RENO, Nev. (AP) — Conservationists are headed back to court to try to force the Trump administration to protect a rare game bird along the California-Nevada border as the government keeps changing its mind about whether to list the cousin of the greater sage grouse as threatened or endangered.
Three groups have filed formal notice of their intent to sue after the Fish and Wildlife Service reversed course in March and abandoned its 2018 proposal to list the bi-state grouse under the Endangered Species Act.
The hen-sized bird is similar but separate from the greater sage grouse, which lives in a dozen Western states and is at the center of a dispute over the government’s efforts to roll back protections adopted under President Barack Obama.
The service estimates the bi-state grouse population is half what it was 150 years ago along the eastern front of the Sierra Nevada. Anywhere from 330 to 3,305 are believed to remain across 7,000 square miles (18,129 square kilometers) of high desert sagebrush stretching from Carson City to Yosemite National Park.
Threats to the bird include urbanization, livestock grazing and wildfires.
The Fish and Wildlife Service rejected listing petitions in 2001 and 2005. It formally proposed threatened status for the first time in 2013 but abandoned that proposal two years later.
In 2018, a U.S. judge in San Francisco found the agency had illegally denied protection to the bi-state grouse and ordered it to re-evaluate the bird’s status.
The bird was again proposed for protection, but in March the administration withdrew that proposal. The service said its latest review indicates the population has improved, thanks in large part to voluntary protection measures adopted by state agencies, local ranchers and other interested third parties.

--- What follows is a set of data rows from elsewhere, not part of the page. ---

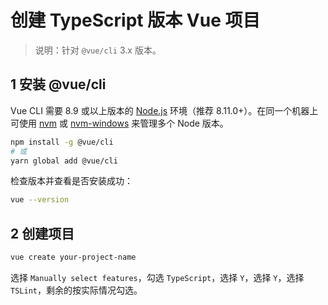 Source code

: # 创建 TypeScript 版本 Vue 项目

> 说明：针对 `@vue/cli` 3.x 版本。

## 1 安装 @vue/cli

Vue CLI 需要 8.9 或以上版本的 [Node.js](https://nodejs.org/en/) 环境（推荐 8.11.0+）。在同一个机器上可使用 [nvm](https://github.com/creationix/nvm) 或 [nvm-windows](https://github.com/coreybutler/nvm-windows) 来管理多个 Node 版本。

```bash
npm install -g @vue/cli
# 或
yarn global add @vue/cli
```

检查版本并查看是否安装成功：

```bash
vue --version
```

## 2 创建项目

```bash
vue create your-project-name
```

选择 `Manually select features`，勾选 `TypeScript`，选择 `Y`，选择 `Y`，选择 `TSLint`，剩余的按实际情况勾选。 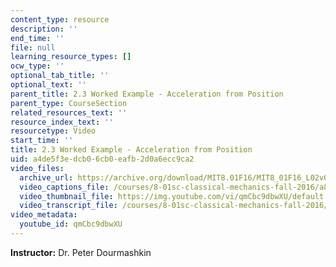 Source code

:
 ```yaml
---
content_type: resource
description: ''
end_time: ''
file: null
learning_resource_types: []
ocw_type: ''
optional_tab_title: ''
optional_text: ''
parent_title: 2.3 Worked Example - Acceleration from Position
parent_type: CourseSection
related_resources_text: ''
resource_index_text: ''
resourcetype: Video
start_time: ''
title: 2.3 Worked Example - Acceleration from Position
uid: a4de5f3e-dcb0-6cb0-eafb-2d0a6ecc9ca2
video_files:
  archive_url: https://archive.org/download/MIT8.01F16/MIT8_01F16_L02v03_360p.mp4
  video_captions_file: /courses/8-01sc-classical-mechanics-fall-2016/a86b031ad2cc577397afcefcd02da5d4_qmCbc9dbwXU.vtt
  video_thumbnail_file: https://img.youtube.com/vi/qmCbc9dbwXU/default.jpg
  video_transcript_file: /courses/8-01sc-classical-mechanics-fall-2016/66ad7408df2fef5c25c6b4f099c05112_qmCbc9dbwXU.pdf
video_metadata:
  youtube_id: qmCbc9dbwXU
---
```


**Instructor:** Dr. Peter Dourmashkin

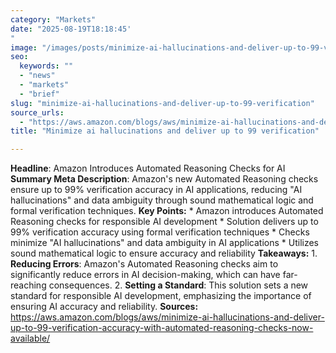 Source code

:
 ```yaml
---
category: "Markets"
date: "2025-08-19T18:18:45'"
image: "/images/posts/minimize-ai-hallucinations-and-deliver-up-to-99-verification.png"
seo:
  keywords: ""
  - "news"
  - "markets"
  - "brief"
slug: "minimize-ai-hallucinations-and-deliver-up-to-99-verification"
source_urls:
  - "https://aws.amazon.com/blogs/aws/minimize-ai-hallucinations-and-deliver-up-to-99-verification-accuracy-with-automated-reasoning-checks-now-available/"
title: "Minimize ai hallucinations and deliver up to 99 verification"

---
```


**Headline**: Amazon Introduces Automated Reasoning Checks for AI  **Summary Meta Description**: Amazon's new Automated Reasoning checks ensure up to 99% verification accuracy in AI applications, reducing "AI hallucinations" and data ambiguity through sound mathematical logic and formal verification techniques.  **Key Points:**  * Amazon introduces Automated Reasoning checks for responsible AI development * Solution delivers up to 99% verification accuracy using formal verification techniques * Checks minimize "AI hallucinations" and data ambiguity in AI applications * Utilizes sound mathematical logic to ensure accuracy and reliability  **Takeaways:**  1. **Reducing Errors**: Amazon's Automated Reasoning checks aim to significantly reduce errors in AI decision-making, which can have far-reaching consequences. 2. **Setting a Standard**: This solution sets a new standard for responsible AI development, emphasizing the importance of ensuring AI accuracy and reliability.  **Sources:** https://aws.amazon.com/blogs/aws/minimize-ai-hallucinations-and-deliver-up-to-99-verification-accuracy-with-automated-reasoning-checks-now-available/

Conservationists say voluntary efforts fall short of what’s necessary to comply with the law.
“We’ve watched for more than a decade as voluntary measures failed to do enough to help these birds survive,” said Ileene Anderson, a senior scientist at the Center for Biological Diversity, which filed the notice of intent to sue last week with WildEarth Guardians and the Western Watersheds Project.
“Without the legal protection of the Endangered Species Act, multiple threats will just keep pushing these unique grouse toward extinction,” she said.
The Eastern Sierra Land Trust based in Bishop, California, is among those that disagree.
The coalition of ranchers, private landowners, tribal land managers and others has been active in local partnerships working to improve grouse habitat. It said the service’s March decision was a testament to their success.
“In the case of the bi-state sage-grouse, our uniquely local and collaborative approach is working without the need for the Endangered Species Act,” the trust said.
The federal agency said in March it still believes the population is distinct from the greater sage grouse — living in six population subgroups on the southwest edge of the overall species. But it no longer believes there’s any immediate threat to the survival of the subgroups.
"The best scientific and commercial data available indicated the threats … are reduced to the point that the (distinct population segment) does not meet the act’s definition of an ‘endangered species’ or of a ‘threatened species.’" the agency said.
But the conservationists say the dwindling number left is far below the 5,000-bird threshold scientists consider the minimum viable population.